*** Exercise material

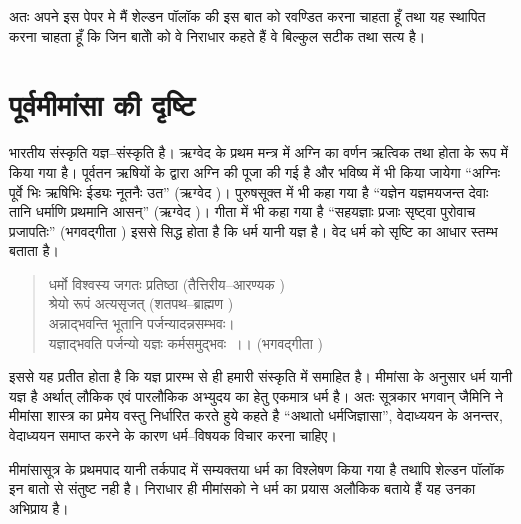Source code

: अतः अपने इस पेपर मे मैं शेल्डन पॉलॉक की इस बात को रवण्डित करना चाहता हूँ तथा यह स्थापित करना चाहता हूँ कि जिन बातोें को वे निराधार कहते हैं वे बिल्कुल सटीक तथा सत्य है।


\section*{पूर्वमीमांसा की दृष्टि}

भारतीय संस्कृति यज्ञ–संस्कृति है। ऋग्वेद के प्रथम मन्त्र में अग्नि का वर्णन ऋत्विक तथा होता के रूप में किया गया है। पूर्वतन ऋषियों के द्वारा अग्नि की पूजा की गई है और भविष्य में भी किया जायेगा “अग्निः पूर्वे भिः ऋषिभिः ईड्यः नूतनैः उत” (ऋग्वेद )। पुरुषसूक्त में भी कहा गया है “यज्ञेन यज्ञमयजन्त देवाः तानि धर्माणि प्रथमानि आसन्” (ऋग्वेद )। गीता में भी कहा गया है “सहयज्ञाः प्रजाः सृष्ट्वा पुरोवाच प्रजापतिः” (भगवद्गीता ) इससे सिद्ध होता है कि धर्म यानी यज्ञ है। वेद धर्म को सृष्टि का आधार स्तम्भ बताता है।

\begin{verse}
धर्मो विश्वस्य जगतः प्रतिष्ठा (तैत्तिरीय–आरण्यक )\\ श्रेयो रूपं अत्यसृजत् (शतपथ–ब्राह्मण )\\ अन्नाद्भवन्ति भूतानि पर्जन्यादन्नसम्भवः।\\ यज्ञाद्भवति पर्जन्यो यज्ञः कर्मसमुद्भवः~।। (भगवद्गीता )
\end{verse}

इससे यह प्रतीत होता है कि यज्ञ प्रारम्भ से ही हमारी संस्कृति में समाहित है। मीमांसा के अनुसार धर्म यानी यज्ञ है अर्थात् लौकिक एवं पारलौकिक अभ्युदय का हेतु एकमात्र धर्म है। अतः सूत्रकार भगवान् जैमिनि ने मीमांसा शास्त्र का प्रमेय वस्तु निर्धारित करते हुये कहते है “अथातो धर्मजिज्ञासा”, वेदाध्ययन के अनन्तर, वेदाध्ययन समाप्त करने के कारण धर्म–विषयक विचार करना चाहिए।

मीमांसासूत्र के प्रथमपाद यानी तर्कपाद में सम्यक्तया धर्म का विश्लेषण किया गया है तथापि शेल्डन पॉलॉक इन बातो से संतुष्ट नही है। निराधार ही मीमांसको ने धर्म का प्रयास अलौकिक बताये हैं यह उनका अभिप्राय है।

\begin{myquote}
\end{myquote}

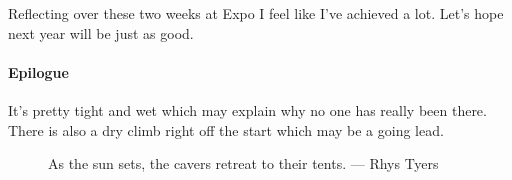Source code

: Reflecting over these two weeks at Expo I feel like I’ve achieved a lot. Let’s hope next year will be just as good.

\paragraph{Epilogue}  It’s pretty tight and wet which may explain why no one has really been there. There is also a dry climb right off the start which may be a going lead. 

\begin{figure}[h!]
      \checkoddpage \ifoddpage \forcerectofloat \else \forceversofloat \fi
      \centering
       \label{tent at dusk}
  \caption{As the sun sets, the cavers retreat to their tents. --- Rhys Tyers}
\end{figure}
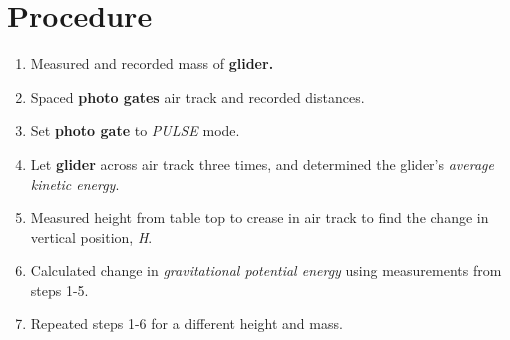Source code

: 
\section{Procedure}
\vspace{-0.5cm}
\singlespacing




\begin{enumerate}
		\item Measured and recorded mass of \textbf{glider.}

		\item Spaced \textbf{photo gates }air track and recorded distances.

		\item Set \textbf{photo gate }to \emph{PULSE }mode.

		\item Let \textbf{glider }across air track three times, and determined the
			glider's \emph{average kinetic energy}.

		\item Measured height from table top to crease in air track to find the change
			in vertical position, \emph{H}.

		\item Calculated change in \emph{gravitational potential energy }using measurements
			from steps 1-5.

		\item Repeated steps 1-6 for a different height and mass.
	\end{enumerate}

\newpage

******

▶ _The task_
Using the listing above, show each line with the word "track" in it.

▶ _Result of the exercise_
		\item Spaced \textbf{photo gates }air track and recorded distances.
		\item Let \textbf{glider }across air track three times, and determined the
		\item Measured height from table top to crease in air track to find the change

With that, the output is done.